In late 2017, the Government of Ontario introduced its Fair Workplaces, Better Jobs Act. The legislation had been proposed much earlier in the year, but it was finally passed into law after much debate. Even after the Act was passed and changes were starting to roll out, there was still controversy.
The new Ontario government, elected in June, took a much closer look at the Act. In October, with input from concerned advocates, experts, and businesses, the government introduced Bill 47, which proposed to roll back many of the changes included in the Fair Workplaces, Better Jobs Act.
Only parts of the Act are being repealed, with some of the new provisions staying in place. This quick guide will show you what’s changing and what’s staying the same.
What Was in the Fair Workplaces Act?
To understand what’s changing with the introduction of Bill 47, it helps to know some of the new regulations included in the Fair Workplaces, Better Jobs Act, better known as Bill 148.

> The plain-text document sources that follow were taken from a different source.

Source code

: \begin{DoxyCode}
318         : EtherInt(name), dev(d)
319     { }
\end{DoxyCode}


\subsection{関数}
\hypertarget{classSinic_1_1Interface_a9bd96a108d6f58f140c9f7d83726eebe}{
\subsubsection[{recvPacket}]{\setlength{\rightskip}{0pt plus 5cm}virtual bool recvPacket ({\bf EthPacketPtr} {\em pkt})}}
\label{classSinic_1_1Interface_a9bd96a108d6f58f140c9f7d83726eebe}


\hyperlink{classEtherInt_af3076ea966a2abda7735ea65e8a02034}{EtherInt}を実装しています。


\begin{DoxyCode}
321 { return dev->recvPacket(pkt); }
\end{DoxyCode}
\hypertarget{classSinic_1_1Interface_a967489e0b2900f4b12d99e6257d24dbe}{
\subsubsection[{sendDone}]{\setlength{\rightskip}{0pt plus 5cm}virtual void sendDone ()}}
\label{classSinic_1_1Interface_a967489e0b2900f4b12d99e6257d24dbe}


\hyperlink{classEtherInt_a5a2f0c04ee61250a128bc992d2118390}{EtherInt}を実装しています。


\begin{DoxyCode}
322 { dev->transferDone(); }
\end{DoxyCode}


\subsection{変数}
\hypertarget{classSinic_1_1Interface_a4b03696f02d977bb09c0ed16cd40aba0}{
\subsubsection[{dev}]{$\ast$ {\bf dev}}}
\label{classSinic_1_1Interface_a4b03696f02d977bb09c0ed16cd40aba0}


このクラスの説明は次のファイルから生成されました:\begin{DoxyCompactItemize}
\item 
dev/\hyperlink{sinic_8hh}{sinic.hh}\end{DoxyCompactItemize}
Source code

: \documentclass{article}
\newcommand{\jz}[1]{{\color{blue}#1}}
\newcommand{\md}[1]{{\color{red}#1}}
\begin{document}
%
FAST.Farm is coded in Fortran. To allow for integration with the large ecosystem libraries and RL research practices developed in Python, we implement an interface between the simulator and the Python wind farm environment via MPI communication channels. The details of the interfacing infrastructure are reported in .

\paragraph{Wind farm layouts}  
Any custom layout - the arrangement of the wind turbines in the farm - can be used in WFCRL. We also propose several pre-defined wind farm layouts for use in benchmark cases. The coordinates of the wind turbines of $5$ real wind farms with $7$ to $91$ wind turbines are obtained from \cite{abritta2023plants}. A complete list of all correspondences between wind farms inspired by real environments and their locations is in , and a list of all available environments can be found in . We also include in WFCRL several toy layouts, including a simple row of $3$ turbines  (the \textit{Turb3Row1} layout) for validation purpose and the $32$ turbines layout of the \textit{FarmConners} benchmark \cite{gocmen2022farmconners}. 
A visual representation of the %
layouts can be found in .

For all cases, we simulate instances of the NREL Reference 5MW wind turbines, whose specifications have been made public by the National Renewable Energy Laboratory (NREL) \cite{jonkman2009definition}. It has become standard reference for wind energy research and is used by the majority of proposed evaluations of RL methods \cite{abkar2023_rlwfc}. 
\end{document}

Bill 148 introduced sweeping changes to employment legislation in Ontario. It was based on the report of a committee. In drafting the legislation, however, the government failed to consult with a wide range of stakeholders.
The most talked-about change was the increase to the minimum wage. The Act mandated a hike from $11.60 per hour in October 2017 to $14 per hour in January 2018. It also proposed an additional increase in January 2019 to $15 per hour.
Bill 148 also included new workers’ rights regarding scheduling. Employees could refuse to be oncall if they weren’t notified 96 hours ahead of time. Personal leaves were also expanded to a total of 10 days, with two of them paid.
From the very beginning, Bill 148 stirred controversy in Ontario’s business community. Many felt it created undue burdens for business owners. Some worried minimum wage hikes would push inflation.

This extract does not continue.